Sunday, August 30, 2009

The Fab Daph Guinness!

A great article about her from the Telegraph.co.uk

Daphne Guinness walks into the café of a west London art gallery and all heads turn. She is certainly quite extraordinary-looking – terribly tiny, like a fledgling, with thin little legs balancing on top of skyscraper heels. She is wearing virtually sprayed-on black latex leggings, a regency-esque shirt with a tall collar that she designed herself for her clothing label, a black Balmain jacket with pointy shoulder pads that looks as if it is out of Star Trek, deep red nail varnish, funky sunglasses and huge amounts of glittery diamanté jewellery.

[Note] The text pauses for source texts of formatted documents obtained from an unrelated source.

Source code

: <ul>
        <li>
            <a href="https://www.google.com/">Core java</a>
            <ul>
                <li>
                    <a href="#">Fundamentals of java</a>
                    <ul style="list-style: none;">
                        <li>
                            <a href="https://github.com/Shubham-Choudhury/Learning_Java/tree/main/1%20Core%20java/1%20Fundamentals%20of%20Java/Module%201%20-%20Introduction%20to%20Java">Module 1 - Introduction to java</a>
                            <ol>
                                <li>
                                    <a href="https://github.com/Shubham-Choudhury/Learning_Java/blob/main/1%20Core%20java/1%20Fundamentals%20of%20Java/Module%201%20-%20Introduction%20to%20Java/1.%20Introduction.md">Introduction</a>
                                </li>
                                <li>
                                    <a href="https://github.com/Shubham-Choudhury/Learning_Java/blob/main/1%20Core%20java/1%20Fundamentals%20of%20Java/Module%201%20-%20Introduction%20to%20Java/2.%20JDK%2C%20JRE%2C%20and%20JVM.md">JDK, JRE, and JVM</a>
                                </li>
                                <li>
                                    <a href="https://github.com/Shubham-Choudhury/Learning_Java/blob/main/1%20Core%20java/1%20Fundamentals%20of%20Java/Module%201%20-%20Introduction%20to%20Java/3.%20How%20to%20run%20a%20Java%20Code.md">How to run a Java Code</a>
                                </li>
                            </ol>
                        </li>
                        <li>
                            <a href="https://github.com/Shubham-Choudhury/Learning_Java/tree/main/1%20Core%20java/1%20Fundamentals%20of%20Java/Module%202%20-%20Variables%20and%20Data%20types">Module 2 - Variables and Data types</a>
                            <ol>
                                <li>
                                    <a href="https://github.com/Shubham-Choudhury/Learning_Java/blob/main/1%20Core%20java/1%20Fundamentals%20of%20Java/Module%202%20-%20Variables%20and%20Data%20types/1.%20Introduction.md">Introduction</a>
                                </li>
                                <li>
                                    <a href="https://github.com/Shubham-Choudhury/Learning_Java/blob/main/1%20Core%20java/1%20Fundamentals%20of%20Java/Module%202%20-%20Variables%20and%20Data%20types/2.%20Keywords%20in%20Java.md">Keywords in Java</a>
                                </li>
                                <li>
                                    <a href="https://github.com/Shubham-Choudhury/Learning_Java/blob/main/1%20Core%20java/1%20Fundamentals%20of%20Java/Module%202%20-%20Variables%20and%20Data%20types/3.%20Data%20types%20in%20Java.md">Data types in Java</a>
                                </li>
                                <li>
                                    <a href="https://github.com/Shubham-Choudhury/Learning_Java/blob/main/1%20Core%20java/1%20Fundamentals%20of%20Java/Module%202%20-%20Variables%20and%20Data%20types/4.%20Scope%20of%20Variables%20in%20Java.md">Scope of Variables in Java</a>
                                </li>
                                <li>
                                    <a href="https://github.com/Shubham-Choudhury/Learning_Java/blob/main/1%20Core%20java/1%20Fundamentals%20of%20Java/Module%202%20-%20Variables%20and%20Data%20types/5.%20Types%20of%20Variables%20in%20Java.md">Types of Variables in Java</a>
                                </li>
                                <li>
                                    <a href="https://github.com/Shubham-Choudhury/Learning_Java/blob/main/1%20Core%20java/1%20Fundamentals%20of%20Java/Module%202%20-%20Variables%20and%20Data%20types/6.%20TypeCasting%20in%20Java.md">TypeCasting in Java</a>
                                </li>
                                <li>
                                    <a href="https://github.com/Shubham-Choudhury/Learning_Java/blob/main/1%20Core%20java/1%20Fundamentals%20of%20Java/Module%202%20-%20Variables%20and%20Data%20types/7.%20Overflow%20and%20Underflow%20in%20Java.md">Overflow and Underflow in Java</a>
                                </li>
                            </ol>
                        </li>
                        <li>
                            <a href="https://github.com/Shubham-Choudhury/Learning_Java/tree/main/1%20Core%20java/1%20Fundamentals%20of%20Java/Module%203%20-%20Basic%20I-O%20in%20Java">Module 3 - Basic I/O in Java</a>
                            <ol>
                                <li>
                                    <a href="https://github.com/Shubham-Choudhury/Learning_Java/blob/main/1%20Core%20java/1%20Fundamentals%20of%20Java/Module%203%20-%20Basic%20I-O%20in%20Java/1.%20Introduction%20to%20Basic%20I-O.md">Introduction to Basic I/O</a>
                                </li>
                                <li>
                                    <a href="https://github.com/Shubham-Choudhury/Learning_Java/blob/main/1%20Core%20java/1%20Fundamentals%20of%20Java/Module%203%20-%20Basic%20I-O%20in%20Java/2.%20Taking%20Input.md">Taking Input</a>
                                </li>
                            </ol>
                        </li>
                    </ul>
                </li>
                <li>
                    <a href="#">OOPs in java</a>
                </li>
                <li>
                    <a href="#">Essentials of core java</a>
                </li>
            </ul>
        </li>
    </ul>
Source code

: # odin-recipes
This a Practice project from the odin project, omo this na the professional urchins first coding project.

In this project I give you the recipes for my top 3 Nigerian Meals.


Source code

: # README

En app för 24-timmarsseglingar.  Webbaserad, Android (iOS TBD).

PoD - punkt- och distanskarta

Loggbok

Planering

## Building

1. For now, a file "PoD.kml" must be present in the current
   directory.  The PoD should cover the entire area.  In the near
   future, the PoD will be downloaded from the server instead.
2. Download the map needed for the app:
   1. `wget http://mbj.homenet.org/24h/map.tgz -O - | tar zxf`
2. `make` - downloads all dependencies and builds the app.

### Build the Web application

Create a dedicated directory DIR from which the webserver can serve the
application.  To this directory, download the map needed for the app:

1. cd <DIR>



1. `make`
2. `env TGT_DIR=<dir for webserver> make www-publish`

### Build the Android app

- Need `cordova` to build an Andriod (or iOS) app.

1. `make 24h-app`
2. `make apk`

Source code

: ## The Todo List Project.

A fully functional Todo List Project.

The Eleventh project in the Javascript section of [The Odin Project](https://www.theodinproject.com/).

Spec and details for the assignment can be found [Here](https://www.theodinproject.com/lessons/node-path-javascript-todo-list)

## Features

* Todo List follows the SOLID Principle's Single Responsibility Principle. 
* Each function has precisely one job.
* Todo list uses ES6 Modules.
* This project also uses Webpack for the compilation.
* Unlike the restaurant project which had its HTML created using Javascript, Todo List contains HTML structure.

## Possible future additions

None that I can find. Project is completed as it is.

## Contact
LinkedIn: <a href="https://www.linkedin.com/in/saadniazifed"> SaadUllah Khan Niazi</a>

She sighs as she sits down, her delicate face falling in sadness. 'Love is agony, isn't it?' she says. 'I've been involved with someone for some time now but it's all so complicated. It's never straightforward is it? You meet someone, you fall in love, it's the most wonderful thing ever but… There's always something that's not quite right about love, isn't there?'
She is, I think, referring to the French philosopher Bernard-Henri Lévy. Guinness has been rumoured to have been seeing him for a few years now and, though she doesn't refer to him directly, the couple have been reportedly spotted out and about in New York together, where Guinness now lives. But Lévy is married to the French actress Arielle Dombasle and they are considered a celebrity couple in their homeland.

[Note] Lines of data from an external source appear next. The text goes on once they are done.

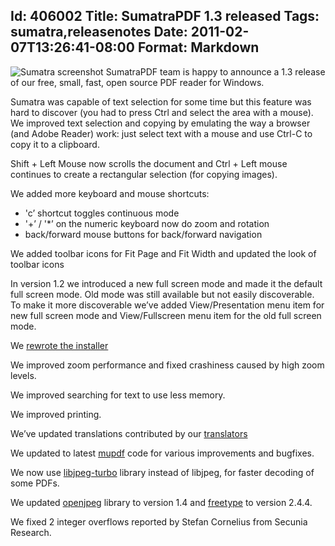 Id: 406002
Title: SumatraPDF 1.3 released
Tags: sumatra,releasenotes
Date: 2011-02-07T13:26:41-08:00
Format: Markdown
--------------
![Sumatra
screenshot](http://kjkpub.s3.amazonaws.com/blog/sumatra/sum-shot-02-small.png "Sumatra screenshot")
SumatraPDF team is happy to announce a 1.3 release of our free, small,
fast, open source <span class="caps">PDF</span> reader for Windows.

Sumatra was capable of text selection for some time but this feature was
hard to discover (you had to press Ctrl and select the area with a
mouse). We improved text selection and copying by emulating the way a
browser (and Adobe Reader) work: just select text with a mouse and use
Ctrl-C to copy it to a clipboard.

Shift + Left Mouse now scrolls the document and Ctrl + Left mouse
continues to create a rectangular selection (for copying images).

We added more keyboard and mouse shortcuts:

-   'c’ shortcut toggles continuous mode
-   '+’ / '\*’ on the numeric keyboard now do zoom and rotation
-   back/forward mouse buttons for back/forward navigation

We added toolbar icons for Fit Page and Fit Width and updated the look
of toolbar icons

In version 1.2 we introduced a new full screen mode and made it the
default full screen mode. Old mode was still available but not easily
discoverable. To make it more discoverable we’ve added View/Presentation
menu item for new full screen mode and View/Fullscreen menu item for the
old full screen mode.

We [rewrote the
installer](/article/8nqb/Writing-a-custom-installer-for-windows-software.html)

We improved zoom performance and fixed crashiness caused by high zoom
levels.

We improved searching for text to use less memory.

We improved printing.

We’ve updated translations contributed by our
[translators](https://github.com/sumatrapdfreader/sumatrapdf/blob/master/TRANSLATORS)

We updated to latest [mupdf](http://mupdf.com/) code for various
improvements and bugfixes.

We now use [libjpeg-turbo](http://libjpeg-turbo.virtualgl.org/) library
instead of libjpeg, for faster decoding of some PDFs.

We updated [openjpeg](http://www.openjpeg.org/) library to version 1.4
and [freetype](http://freetype.sourceforge.net/) to version 2.4.4.

We fixed 2 integer overflows reported by Stefan Cornelius from Secunia
Research.
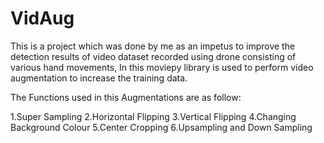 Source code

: # VidAug
This is a project which was done by me as an impetus to improve the detection results of video dataset recorded using drone consisting of various hand movements,
In this moviepy library is used to perform video augmentation to increase the training data.

The Functions used in this Augmentations are as follow:

1.Super Sampling
2.Horizontal Flipping
3.Vertical Flipping
4.Changing Background Colour
5.Center Cropping
6.Upsampling and Down Sampling
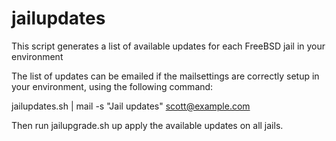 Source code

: # jailupdates
This script generates a list of available updates for each FreeBSD jail in your environment

The list of updates can be emailed if the mailsettings are correctly setup in your environment,
 using the following command:
 
 jailupdates.sh | mail -s "Jail updates" scott@example.com

Then run jailupgrade.sh up apply the available updates on all jails.

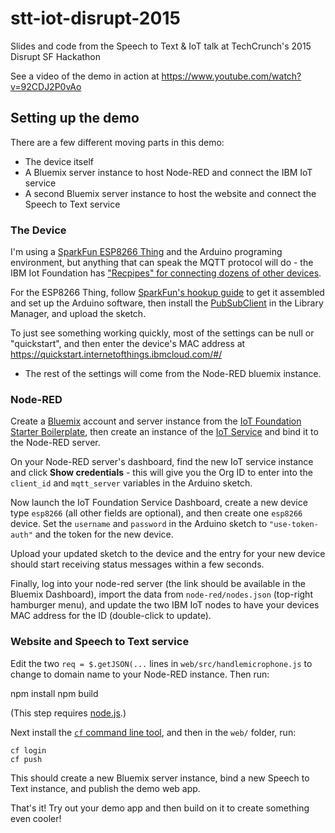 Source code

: # stt-iot-disrupt-2015
Slides and code from the Speech to Text & IoT talk at TechCrunch's 2015 Disrupt SF Hackathon

See a video of the demo in action at https://www.youtube.com/watch?v=92CDJ2P0vAo

## Setting up the demo

There are a few different moving parts in this demo: 
* The device itself
* A Bluemix server instance to host Node-RED and connect the IBM IoT service
* A second Bluemix server instance to host the website and connect the Speech to Text service

### The Device

I'm using a [SparkFun ESP8266 Thing](https://www.sparkfun.com/products/13231) and the Arduino programing environment, 
but anything that can speak the MQTT protocol will do - the IBM Iot Foundation has 
["Recpipes" for connecting dozens of other devices](https://developer.ibm.com/recipes/).

For the ESP8266 Thing, follow [SparkFun's hookup guide](https://learn.sparkfun.com/tutorials/esp8266-thing-hookup-guide)
to get it assembled and set up the Arduino software, then install the [PubSubClient](http://knolleary.github.io/pubsubclient/) 
in the Library Manager, and upload the sketch.

To just see something working quickly, most of the settings can be null or "quickstart", and then enter the device's MAC address at https://quickstart.internetofthings.ibmcloud.com/#/
 - The rest of the settings will come from the Node-RED bluemix instance.

### Node-RED

Create a [Bluemix](https://bluemix.net/) account and server instance from the [IoT Foundation Starter Boilerplate](https://www.ng.bluemix.net/docs/?cm_mmc=developerWorks-_-dWdevcenter-_-remix-_-lp#starters/IoT/iot500.html#iot600),
then create an instance of the [IoT Service](https://www.ng.bluemix.net/docs/?cm_mmc=developerWorks-_-dWdevcenter-_-remix-_-lp#services/IoT/index.html#gettingstartedtemplate) and bind it to the Node-RED server.

On your Node-RED server's dashboard, find the new IoT service instance and click **Show credentials** - this will give you the Org ID to enter into the `client_id` and `mqtt_server` variables in the Arduino sketch.

Now launch the IoT Foundation Service Dashboard, create a new device type `esp8266` (all other fields are optional), and then create one `esp8266` device. 
Set the `username` and `password` in the Arduino sketch to `"use-token-auth"` and the token for the new device.

Upload your updated sketch to the device and the entry for your new device should start receiving status messages within a few seconds.

Finally, log into your node-red server (the link should be available in the Bluemix Dashboard), 
import the data from `node-red/nodes.json` (top-right hamburger menu), 
and update the two IBM IoT nodes to have your devices MAC address for the ID (double-click to update).

### Website and Speech to Text service

Edit the two `req = $.getJSON(...` lines in `web/src/handlemicrophone.js` to change to domain name to your Node-RED instance. 
Then run:

  npm install
  npm build
  
(This step requires [node.js](nodejs.org/).)

Next install the [`cf` command line tool](https://github.com/cloudfoundry/cli/releases), and then in the `web/` folder, run:

    cf login
    cf push
    
This should create a new Bluemix server instance, bind a new Speech to Text instance, and publish the demo web app. 

That's it! Try out your demo app and then build on it to create something even cooler!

'There is no hope,' says Guinness. She gets up and goes to the café counter and asks for a Red Bull. 'No Red Bull,' she says plaintively. Then she sits down again, and continues. 'I must see the good in this. Everything is a learning experience so… I'll learn.'
It turns out that she has spent the past decade or so of her life learning, ever since she and her husband, Spyros Niarchos, son of the über-rich shipping magnate Stavros, split up in 1999. She was said to have received a settlement of $40 million, but, she tells me, that was misleading: 'People always assume I don't need to work for money but my divorce settlement was not as much as it's always reported to be.' Before her marriage she grew up part of the Guinness dynasty, then found herself toing and froing on private jets and yachts with her husband and their three children, Nicolas, 20, Alexis, 18, and Ines, 14.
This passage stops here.